La cioccolata calda con il signor White è stata un toccasana per la mia mente. Erano giorni che non ero così tranquilla e spensierata. Da quando la mia auto è stata trasferita nel deposito di Los Angeles, non vivo sogni tranquilli. Detesto spostarmi con i servizi pubblici. Nulla in contrario, sia chiaro. Semplicemente ho dei ritmi di vita che richiedono una diversa organizzazione e dunque un diverso tipo di trasporto.

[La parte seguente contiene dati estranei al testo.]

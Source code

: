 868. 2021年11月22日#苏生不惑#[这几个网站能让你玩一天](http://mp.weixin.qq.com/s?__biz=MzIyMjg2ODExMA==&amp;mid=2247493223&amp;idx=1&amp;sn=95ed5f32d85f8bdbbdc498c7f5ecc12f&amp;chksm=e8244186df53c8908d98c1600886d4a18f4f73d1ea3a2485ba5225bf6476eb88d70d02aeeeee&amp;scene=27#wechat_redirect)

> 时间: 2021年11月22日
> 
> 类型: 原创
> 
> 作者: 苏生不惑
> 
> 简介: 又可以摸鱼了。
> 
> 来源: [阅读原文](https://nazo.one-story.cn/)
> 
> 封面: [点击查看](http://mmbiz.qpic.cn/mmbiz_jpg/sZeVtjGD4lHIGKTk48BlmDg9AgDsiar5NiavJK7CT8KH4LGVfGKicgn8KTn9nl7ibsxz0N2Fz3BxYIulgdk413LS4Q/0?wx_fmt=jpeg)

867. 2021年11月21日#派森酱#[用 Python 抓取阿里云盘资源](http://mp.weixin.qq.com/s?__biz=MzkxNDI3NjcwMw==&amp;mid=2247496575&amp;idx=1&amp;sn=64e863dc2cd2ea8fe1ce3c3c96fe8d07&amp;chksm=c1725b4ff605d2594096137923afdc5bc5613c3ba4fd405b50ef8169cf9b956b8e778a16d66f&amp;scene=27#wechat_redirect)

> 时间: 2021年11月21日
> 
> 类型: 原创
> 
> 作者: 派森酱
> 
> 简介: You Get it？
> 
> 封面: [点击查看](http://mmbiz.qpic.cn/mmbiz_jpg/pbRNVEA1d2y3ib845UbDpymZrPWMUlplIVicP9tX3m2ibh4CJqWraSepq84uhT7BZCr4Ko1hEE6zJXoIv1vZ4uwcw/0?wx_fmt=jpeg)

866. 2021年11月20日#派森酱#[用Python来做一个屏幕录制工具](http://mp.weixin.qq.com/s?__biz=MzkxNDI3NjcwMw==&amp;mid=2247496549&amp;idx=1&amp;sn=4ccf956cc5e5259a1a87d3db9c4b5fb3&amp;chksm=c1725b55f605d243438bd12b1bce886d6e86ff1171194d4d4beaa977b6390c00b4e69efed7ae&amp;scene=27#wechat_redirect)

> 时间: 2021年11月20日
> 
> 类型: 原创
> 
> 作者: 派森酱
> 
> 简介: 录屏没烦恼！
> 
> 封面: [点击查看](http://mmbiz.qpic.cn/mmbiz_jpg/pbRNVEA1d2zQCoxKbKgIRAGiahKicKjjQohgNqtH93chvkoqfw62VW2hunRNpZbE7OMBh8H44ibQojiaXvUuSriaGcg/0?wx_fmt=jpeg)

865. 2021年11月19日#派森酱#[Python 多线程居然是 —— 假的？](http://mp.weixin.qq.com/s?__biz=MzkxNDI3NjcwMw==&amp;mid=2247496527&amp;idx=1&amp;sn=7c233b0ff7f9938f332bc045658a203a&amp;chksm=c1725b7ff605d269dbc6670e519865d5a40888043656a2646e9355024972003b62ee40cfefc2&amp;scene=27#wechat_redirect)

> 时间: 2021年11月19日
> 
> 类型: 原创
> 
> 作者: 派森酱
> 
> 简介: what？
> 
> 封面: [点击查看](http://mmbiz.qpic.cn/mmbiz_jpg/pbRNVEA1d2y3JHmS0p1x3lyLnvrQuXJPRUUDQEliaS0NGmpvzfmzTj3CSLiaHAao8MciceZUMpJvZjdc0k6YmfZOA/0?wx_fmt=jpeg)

È un classico pomeriggio autunnale, oserei dire quasi invernale per la temperatura percepita. Kelly verrà a prendermi di qui a poco. Non sto più nella pelle! Mi sento come una bambina il giorno di Natale, peccato che i regali li pagherò da me. I miei genitori, proprio come pensavo, stanno soggiornando sull'isola di Oahu. Precisamente si trovano a Honolulu, capitale delle Hawaii. Cocktail in mano, collana di fiori al collo e via! Pronti per scattare un selfie da mandare alla loro – povera – figlia disperata in balìa di un licenziamento. Sogno da sempre di poter passare anche un solo fine settimana su quella splendida isola, tra collane di fiori e sabbia dal color oro. Ma a quanto pare, i miei sogni non diventeranno presto realtà. Non prima, almeno, di aver messo in piedi una solida azienda. O quanto meno di aver trovato un posto di lavoro decente che mi garantisca le ferie in un luogo come quello.

La mia mente viaggia, instancabile e sempre attenta a tutto. Mentre loro festeggiano felici in riva all'Oceano Pacifico, io aspetto con ansia che Kelly passi a prendermi. È in ritardo, inspiegabilmente. Non è da lei.

«Ma dove sei finita, Kelly», borbotto tra me e me mentre indosso il cappotto.

Toc toc

«Finalmente», dico, aprendo la porta, «non speravo di vederti più», continuo, accogliendola con un tenero abbraccio.

Kelly ricambia l'abbraccio con meno energia del solito; una volta sciolto, noto uno strano rossore sul suo viso. Sembra quasi imbarazzo.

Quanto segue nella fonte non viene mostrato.